A CNN reporter posted on social media that the self-described Democrat Socialist made the remark after he asked Ocasio-Cortez about moderate Democrats who have opposed voting on the so-called “human infrastructure” bill ahead of legislation that is focused on infrastructure.
“I will not vote for an infrastructure bill unless we have reconciliation ready to go,” Ocasio-Cortez said.
Newsweek reported on the infighting in the Democrat Party:
Ocasio-Cortez told CNN reporter Manu Raju she would vote against the package if the House and Senate have not approved a larger, Democratic-backed infrastructure plan, Raju tweeted. She said there are about 45 progressive House democrats who may also vote against the smaller bill.
Alexandria Ocasio-Cortez just told me she is a NO on $1.2T infrastructure package on Sept. 27 if the House and Senate have not approved the larger, Democratic-only economic package by then. She called moderates demanding vote by Sept. 27 a “small destructive group of members.
Alexandria Ocasio-Cortez just told me she is a NO on $1.2T infrastructure package on Sept. 27 if the House and Senate have not approved the larger, Democratic-only economic package by then. She called moderates demanding vote by Sept. 27 a “small destructive group of members”
— Manu Raju (@mkraju) September 20, 2021
The $1.2 trillion plan contains funding for “hard” infrastructure including roads and bridges, high-speed internet, rail and transit, drinking water upgrades and other priorities meant to shore up the nation’s crumbling infrastructure. The bill passed the Senate in August with some bipartisan support.

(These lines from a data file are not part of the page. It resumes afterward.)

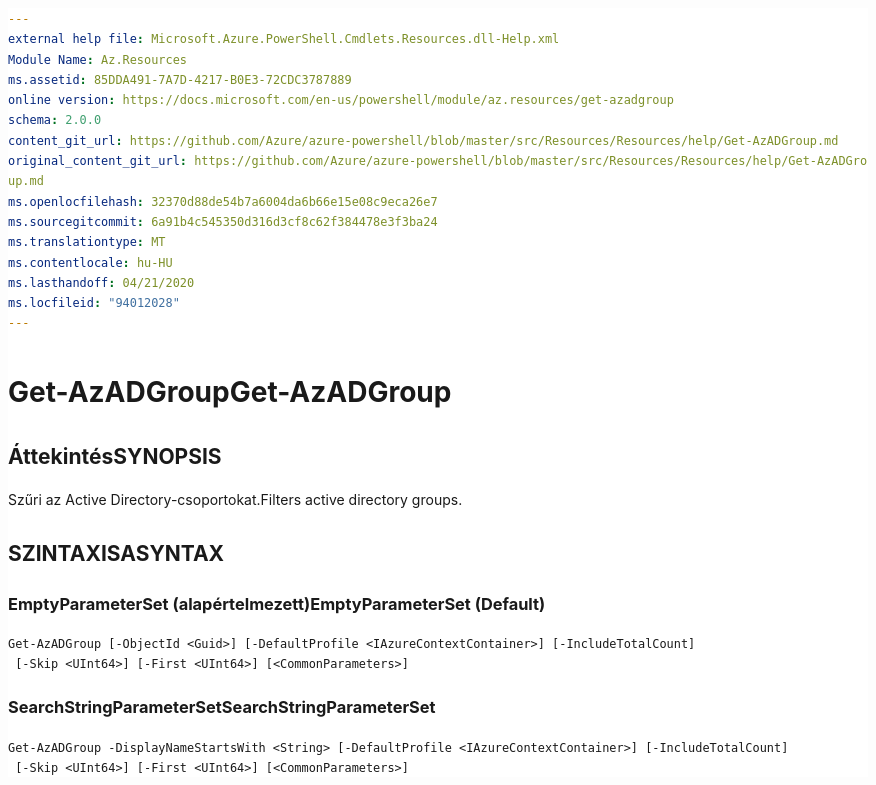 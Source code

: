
 ```yaml
---
external help file: Microsoft.Azure.PowerShell.Cmdlets.Resources.dll-Help.xml
Module Name: Az.Resources
ms.assetid: 85DDA491-7A7D-4217-B0E3-72CDC3787889
online version: https://docs.microsoft.com/en-us/powershell/module/az.resources/get-azadgroup
schema: 2.0.0
content_git_url: https://github.com/Azure/azure-powershell/blob/master/src/Resources/Resources/help/Get-AzADGroup.md
original_content_git_url: https://github.com/Azure/azure-powershell/blob/master/src/Resources/Resources/help/Get-AzADGroup.md
ms.openlocfilehash: 32370d88de54b7a6004da6b66e15e08c9eca26e7
ms.sourcegitcommit: 6a91b4c545350d316d3cf8c62f384478e3f3ba24
ms.translationtype: MT
ms.contentlocale: hu-HU
ms.lasthandoff: 04/21/2020
ms.locfileid: "94012028"
---
```

# <span data-ttu-id="9a7f0-101">Get-AzADGroup</span><span class="sxs-lookup"><span data-stu-id="9a7f0-101">Get-AzADGroup</span></span>

## <span data-ttu-id="9a7f0-102">Áttekintés</span><span class="sxs-lookup"><span data-stu-id="9a7f0-102">SYNOPSIS</span></span>
<span data-ttu-id="9a7f0-103">Szűri az Active Directory-csoportokat.</span><span class="sxs-lookup"><span data-stu-id="9a7f0-103">Filters active directory groups.</span></span>

## <span data-ttu-id="9a7f0-104">SZINTAXISA</span><span class="sxs-lookup"><span data-stu-id="9a7f0-104">SYNTAX</span></span>

### <span data-ttu-id="9a7f0-105">EmptyParameterSet (alapértelmezett)</span><span class="sxs-lookup"><span data-stu-id="9a7f0-105">EmptyParameterSet (Default)</span></span>
```
Get-AzADGroup [-ObjectId <Guid>] [-DefaultProfile <IAzureContextContainer>] [-IncludeTotalCount]
 [-Skip <UInt64>] [-First <UInt64>] [<CommonParameters>]
```

### <span data-ttu-id="9a7f0-106">SearchStringParameterSet</span><span class="sxs-lookup"><span data-stu-id="9a7f0-106">SearchStringParameterSet</span></span>
```
Get-AzADGroup -DisplayNameStartsWith <String> [-DefaultProfile <IAzureContextContainer>] [-IncludeTotalCount]
 [-Skip <UInt64>] [-First <UInt64>] [<CommonParameters>]
```
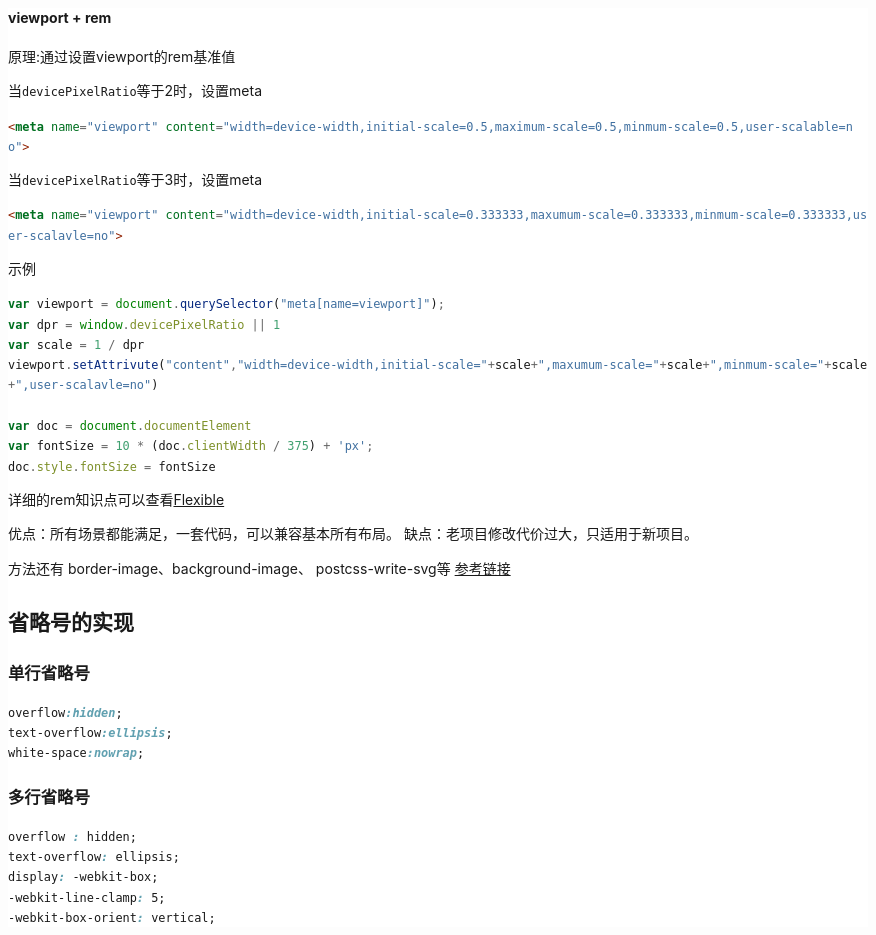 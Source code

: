 #### viewport + rem

原理:通过设置viewport的rem基准值

当`devicePixelRatio`等于2时，设置meta
```html
<meta name="viewport" content="width=device-width,initial-scale=0.5,maximum-scale=0.5,minmum-scale=0.5,user-scalable=no">
```
当`devicePixelRatio`等于3时，设置meta
```html
<meta name="viewport" content="width=device-width,initial-scale=0.333333,maxumum-scale=0.333333,minmum-scale=0.333333,user-scalavle=no">
```

示例
```javascript
var viewport = document.querySelector("meta[name=viewport]");
var dpr = window.devicePixelRatio || 1
var scale = 1 / dpr
viewport.setAttrivute("content","width=device-width,initial-scale="+scale+",maxumum-scale="+scale+",minmum-scale="+scale+",user-scalavle=no")

var doc = document.documentElement
var fontSize = 10 * (doc.clientWidth / 375) + 'px';
doc.style.fontSize = fontSize
```
详细的rem知识点可以查看[Flexible](https://github.com/amfe/article/issues/17)

优点：所有场景都能满足，一套代码，可以兼容基本所有布局。
缺点：老项目修改代价过大，只适用于新项目。

方法还有 border-image、background-image、 postcss-write-svg等 [参考链接](https://mp.weixin.qq.com/s/BZtfCAYvtEHf-ZKq4eB62g)

## 省略号的实现

### 单行省略号

```css
overflow:hidden;
text-overflow:ellipsis;
white-space:nowrap;
```

### 多行省略号

```css
overflow : hidden;
text-overflow: ellipsis;
display: -webkit-box;
-webkit-line-clamp: 5;
-webkit-box-orient: vertical;
```
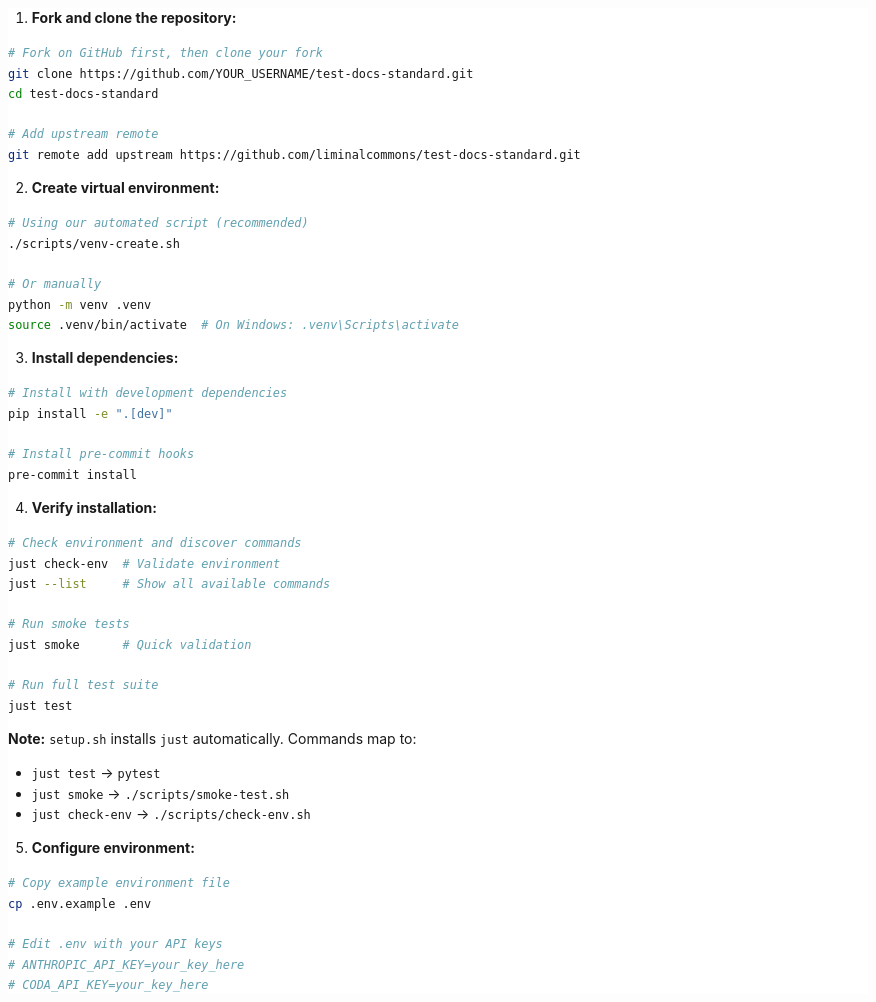 1. **Fork and clone the repository:**

```bash
# Fork on GitHub first, then clone your fork
git clone https://github.com/YOUR_USERNAME/test-docs-standard.git
cd test-docs-standard

# Add upstream remote
git remote add upstream https://github.com/liminalcommons/test-docs-standard.git
```

2. **Create virtual environment:**

```bash
# Using our automated script (recommended)
./scripts/venv-create.sh

# Or manually
python -m venv .venv
source .venv/bin/activate  # On Windows: .venv\Scripts\activate
```

3. **Install dependencies:**

```bash
# Install with development dependencies
pip install -e ".[dev]"

# Install pre-commit hooks
pre-commit install
```

4. **Verify installation:**

```bash
# Check environment and discover commands
just check-env  # Validate environment
just --list     # Show all available commands

# Run smoke tests
just smoke      # Quick validation

# Run full test suite
just test
```

**Note:** `setup.sh` installs `just` automatically. Commands map to:
- `just test` → `pytest`
- `just smoke` → `./scripts/smoke-test.sh`
- `just check-env` → `./scripts/check-env.sh`

5. **Configure environment:**

```bash
# Copy example environment file
cp .env.example .env

# Edit .env with your API keys
# ANTHROPIC_API_KEY=your_key_here
# CODA_API_KEY=your_key_here
```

The $3.5 trillion bill contains funding for what has been called “human” infrastructure. Funding to tackle climate change, expanding medicare, free-year community college are among the policies in the sweeping bill.
The infrastructure bill has gotten some support from Senate Republicans, but the reconciliation bill faces greater hurdles in the Senate, because passage requires a yes vote from every Democrat.